Tony Smith

Personal information
- Full name: Anthony Smith
- Date of birth: 20 February 1957
- Place of birth: Sunderland, England
- Height: 5 ft 10 in (1.78 m)
- Position: Defender

Senior career*
- Years: Team / Apps / (Gls)
- 1975–1979: Newcastle United / 2 / (0)
- 1979–1982: Peterborough United / 68 / (5)
- 1982–1984: Halifax Town / 83 / (3)
- 1984–1989?: Hartlepool United / 200 / (8)
- 1989: Newcastle Blue Star

= Tony Smith (footballer, born 1957) =

English footballer

Anthony Smith (born 20 February 1957) is an English former footballer who played as a central defender in The Football League in the 1970s and 1980s.

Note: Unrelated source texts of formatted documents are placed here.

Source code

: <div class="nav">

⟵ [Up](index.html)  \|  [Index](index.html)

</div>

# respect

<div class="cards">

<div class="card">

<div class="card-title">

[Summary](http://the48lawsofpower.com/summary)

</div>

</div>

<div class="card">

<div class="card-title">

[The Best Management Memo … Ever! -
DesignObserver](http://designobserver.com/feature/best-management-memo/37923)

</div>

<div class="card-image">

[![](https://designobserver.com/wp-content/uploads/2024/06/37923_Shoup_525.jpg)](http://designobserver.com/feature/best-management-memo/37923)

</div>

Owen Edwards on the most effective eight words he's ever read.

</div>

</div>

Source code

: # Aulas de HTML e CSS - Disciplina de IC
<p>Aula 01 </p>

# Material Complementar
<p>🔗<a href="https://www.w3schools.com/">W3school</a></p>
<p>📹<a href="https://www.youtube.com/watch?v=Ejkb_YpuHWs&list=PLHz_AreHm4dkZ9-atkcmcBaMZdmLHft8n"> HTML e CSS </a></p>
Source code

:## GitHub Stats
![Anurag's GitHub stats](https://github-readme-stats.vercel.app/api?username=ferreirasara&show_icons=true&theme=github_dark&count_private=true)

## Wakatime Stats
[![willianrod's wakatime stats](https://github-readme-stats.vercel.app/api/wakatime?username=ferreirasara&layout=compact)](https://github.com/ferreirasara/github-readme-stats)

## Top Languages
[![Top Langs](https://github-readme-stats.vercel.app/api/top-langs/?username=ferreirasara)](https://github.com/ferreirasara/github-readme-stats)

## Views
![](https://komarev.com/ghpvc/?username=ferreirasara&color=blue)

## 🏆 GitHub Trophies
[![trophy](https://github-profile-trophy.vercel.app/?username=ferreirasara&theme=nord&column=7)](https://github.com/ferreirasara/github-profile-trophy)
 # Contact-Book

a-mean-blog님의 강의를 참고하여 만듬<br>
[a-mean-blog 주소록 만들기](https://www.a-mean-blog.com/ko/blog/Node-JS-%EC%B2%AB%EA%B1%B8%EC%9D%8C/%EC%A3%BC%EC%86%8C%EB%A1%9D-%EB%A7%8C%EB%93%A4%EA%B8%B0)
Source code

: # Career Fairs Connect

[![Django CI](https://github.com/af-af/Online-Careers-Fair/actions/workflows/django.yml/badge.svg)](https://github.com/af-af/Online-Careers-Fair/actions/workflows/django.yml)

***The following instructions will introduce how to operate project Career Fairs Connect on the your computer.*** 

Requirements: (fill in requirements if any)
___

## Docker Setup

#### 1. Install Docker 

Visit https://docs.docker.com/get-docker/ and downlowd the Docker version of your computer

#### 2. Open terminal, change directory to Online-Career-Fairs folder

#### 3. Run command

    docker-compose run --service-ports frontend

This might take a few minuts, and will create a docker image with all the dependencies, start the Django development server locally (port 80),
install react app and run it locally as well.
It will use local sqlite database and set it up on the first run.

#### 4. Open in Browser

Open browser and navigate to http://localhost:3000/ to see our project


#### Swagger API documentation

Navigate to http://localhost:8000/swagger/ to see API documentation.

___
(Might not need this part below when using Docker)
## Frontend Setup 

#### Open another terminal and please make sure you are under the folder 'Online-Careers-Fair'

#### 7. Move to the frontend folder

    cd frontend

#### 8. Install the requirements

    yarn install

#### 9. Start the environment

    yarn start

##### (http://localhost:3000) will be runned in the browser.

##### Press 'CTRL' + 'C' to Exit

He was born in Sunderland but joined Newcastle United as a youth, and made his senior debut as a substitute for Nigel Walker against Wolverhampton Wanderers on 12 November 1977. He started the next match at home to Arsenal, but was not able to make any more senior appearances in a struggling team. Smith was transferred to Peterborough United in March 1979.

Smith quickly made his debut for Peterborough, in a Football League Third Division match against Swansea City on 10 March 1979, with his first goal following a fortnight later against Plymouth Argyle. His first cup game came early the following season, a Football League Cup match against Blackpool on 5 September 1979. His final game for The Posh was at the end of the 1981–82 season against Wigan Athletic. In all he made 68 Football League appearances for the club (75 in all senior competitions).

Smith then moved to join Halifax Town and after 83 league matches for them he signed for Hartlepool United, first playing a league game for them in the 1984–85 season. He made 200 league appearances for Hartlepool, with his final league game played in the 1988–89 season.